La decisione di allontanare il giovane marocchino, che oggi ha 28 anni, fu presa nel dicembre del 2007 giocando sul fatto che il ragazzo allora non aveva ancora la cittadinanza italiana, nonostante sia in Italia dall'età di dieci anni e avesse conseguito qui, all'università di Genova, la laurea in lingua araba e francese.

«Ho compilato il modulo per la graduatoria, convinto che non fosse essenziale il requisito della cittadinanza italiana - aveva spiegato subito dopo il licenziamento Kaabour - Quando mi hanno chiamato pensavo di essere stato scelto perché sono un insegnante qualificato. Avevo cominciato già da un mese a lavorare come supplente di lingua francese alla scuola media Volta-Gramsci di Cornigliano. Per puro caso, però, la scuola si accorse che sono di origine marocchina e non ho la cittadinanza italiana. Quel giorno stesso il mio contratto è stato sciolto e il registro degli studenti mi è stato tolto perché secondo la normativa in vigore io non posso insegnare». Il direttore dell'istituto decise infatti di «emettere un decreto di decadenza», insomma mandarlo via. E così Simohamed venne anche cancellato dalle graduatorie.
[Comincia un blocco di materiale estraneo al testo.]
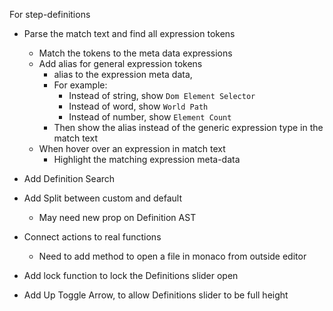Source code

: 
For step-definitions
* Parse the match text and find all expression tokens
  * Match the tokens to the meta data expressions
  * Add alias for general expression tokens
    * alias to the expression meta data,
    * For example:
      * Instead of string, show `Dom Element Selector`
      * Instead of word, show `World Path`
      * Instead of number, show `Element Count`
    * Then show the alias instead of the generic expression type in the match text
  * When hover over an expression in match text
    * Highlight the matching expression meta-data

* Add Definition Search

* Add Split between custom and default
  * May need new prop on Definition AST

* Connect actions to real functions
  * Need to add method to open a file in monaco from outside editor

* Add lock function to lock the Definitions slider open

* Add Up Toggle Arrow, to allow Definitions slider to be full height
Il giovane insegnate si rivolse allora allo sportello immigrati della Cgil e decise di ricorrere al tribunale del lavoro.

«Nel ricorso abbiamo citato il Testo unico sull'immigrazione che censura le discriminazioni per motivi razziali - spiega l'avvocato Ballerini - abbiamo contestato il decreto ministeriale del 2007 che prevede la cittadinanza italiana fra i requisiti degli insegnanti e ho citato anche la direttiva europea per il principio di parità di trattamento fra le persone indipendentemente dalla razza e dall'origine etnica e la convenzione Oil, l'International Labour Organisation».

La storia di Simohamed illustra perfettamente quanto sia estenuante ottenere la cittadinanza italiana anche dopo ricongiungimenti familiari. Lui ha fatto domanda nel 2005 e ottenuto una risposta nel marzo del 2009. Sua sorella ha fatto domanda nel 2002 ed è stata chiamata a giurare sulla bandiera italiana nel 2007, mentre gli altri due ne sono ancora privi. «Con norme così è anche difficile quale applicare - ha concluso l'avvocato - Il giudice ha rimesso ordine nel sistema normativo, stabilendo delle priorità». Chissà quanti potranno avvalersi della sentenza genovese.